UNICEF highlights that CLI and the CLIF are not their ideas alone.
“It was developed in collaboration with financial institutions and investors. And it needs to be owned and carried forward by financial institutions, researchers, donors and NGOs,” said Rostami.
A critical challenge to adopting CLIF is the burden it could represent for asset owners, managers, and companies in the fund.
“We need time to guarantee CLIF’s interoperability with existing filtering practices like ESG and impact investing assessment,” said Morales.
“Companies are already complaining to investors; they are asked too many questions and too much data to report to demonstrate impact.”
The next step is testing the framework. “We are looking for partners willing to make a change, to invest differently,” said Rostami.

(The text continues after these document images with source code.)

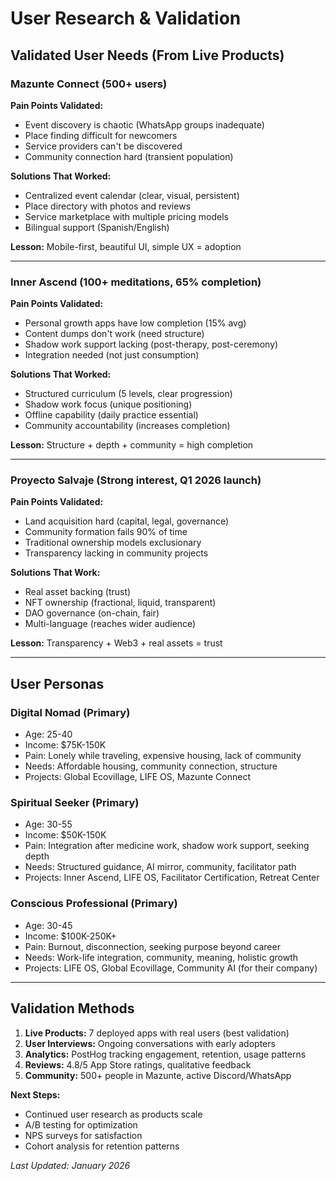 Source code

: # User Research & Validation

## Validated User Needs (From Live Products)

### Mazunte Connect (500+ users)
**Pain Points Validated:**
- Event discovery is chaotic (WhatsApp groups inadequate)
- Place finding difficult for newcomers
- Service providers can't be discovered
- Community connection hard (transient population)

**Solutions That Worked:**
- Centralized event calendar (clear, visual, persistent)
- Place directory with photos and reviews
- Service marketplace with multiple pricing models
- Bilingual support (Spanish/English)

**Lesson:** Mobile-first, beautiful UI, simple UX = adoption

---

### Inner Ascend (100+ meditations, 65% completion)
**Pain Points Validated:**
- Personal growth apps have low completion (15% avg)
- Content dumps don't work (need structure)
- Shadow work support lacking (post-therapy, post-ceremony)
- Integration needed (not just consumption)

**Solutions That Worked:**
- Structured curriculum (5 levels, clear progression)
- Shadow work focus (unique positioning)
- Offline capability (daily practice essential)
- Community accountability (increases completion)

**Lesson:** Structure + depth + community = high completion

---

### Proyecto Salvaje (Strong interest, Q1 2026 launch)
**Pain Points Validated:**
- Land acquisition hard (capital, legal, governance)
- Community formation fails 90% of time
- Traditional ownership models exclusionary
- Transparency lacking in community projects

**Solutions That Work:**
- Real asset backing (trust)
- NFT ownership (fractional, liquid, transparent)
- DAO governance (on-chain, fair)
- Multi-language (reaches wider audience)

**Lesson:** Transparency + Web3 + real assets = trust

---

## User Personas

### Digital Nomad (Primary)
- Age: 25-40
- Income: $75K-150K
- Pain: Lonely while traveling, expensive housing, lack of community
- Needs: Affordable housing, community connection, structure
- Projects: Global Ecovillage, LIFE OS, Mazunte Connect

### Spiritual Seeker (Primary)
- Age: 30-55
- Income: $50K-150K
- Pain: Integration after medicine work, shadow work support, seeking depth
- Needs: Structured guidance, AI mirror, community, facilitator path
- Projects: Inner Ascend, LIFE OS, Facilitator Certification, Retreat Center

### Conscious Professional (Primary)
- Age: 30-45
- Income: $100K-250K+
- Pain: Burnout, disconnection, seeking purpose beyond career
- Needs: Work-life integration, community, meaning, holistic growth
- Projects: LIFE OS, Global Ecovillage, Community AI (for their company)

---

## Validation Methods

1. **Live Products:** 7 deployed apps with real users (best validation)
2. **User Interviews:** Ongoing conversations with early adopters
3. **Analytics:** PostHog tracking engagement, retention, usage patterns
4. **Reviews:** 4.8/5 App Store ratings, qualitative feedback
5. **Community:** 500+ people in Mazunte, active Discord/WhatsApp

**Next Steps:**
- Continued user research as products scale
- A/B testing for optimization
- NPS surveys for satisfaction
- Cohort analysis for retention patterns

*Last Updated: January 2026*
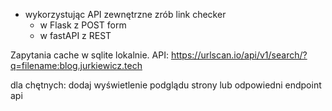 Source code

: * wykorzystując API zewnętrzne zrób link checker
  * w Flask z POST form
  * w fastAPI z REST

Zapytania cache w sqlite lokalnie.
API: https://urlscan.io/api/v1/search/?q=filename:blog.jurkiewicz.tech

dla chętnych: dodaj wyświetlenie podglądu strony lub odpowiedni endpoint api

UNICEF published a “Private Equity and Debt toolkit” displaying case studies, diligence questionnaires and metrics bank to facilitate the journey to CLI.
Will this get traction?
CLI could probably compare to climate investment strategy, said Morales.
“Today, it is easy to say, ‘This is good for the environment, and this is not,’” said the impact analyst, adding climate and the environment are political issues.”
“Children are less political, but as with any social issue, it is less tangible than I want. I participated in European Union meetings where participants struggled with the taxonomy to identify a social investment,” said Morales.
“Our job is to connect the dots. For example, investing in solar panels in Kenya significantly impacts the connectivity of schools, households, and girls’ scholarships. There are many similar links; we need to highlight them.”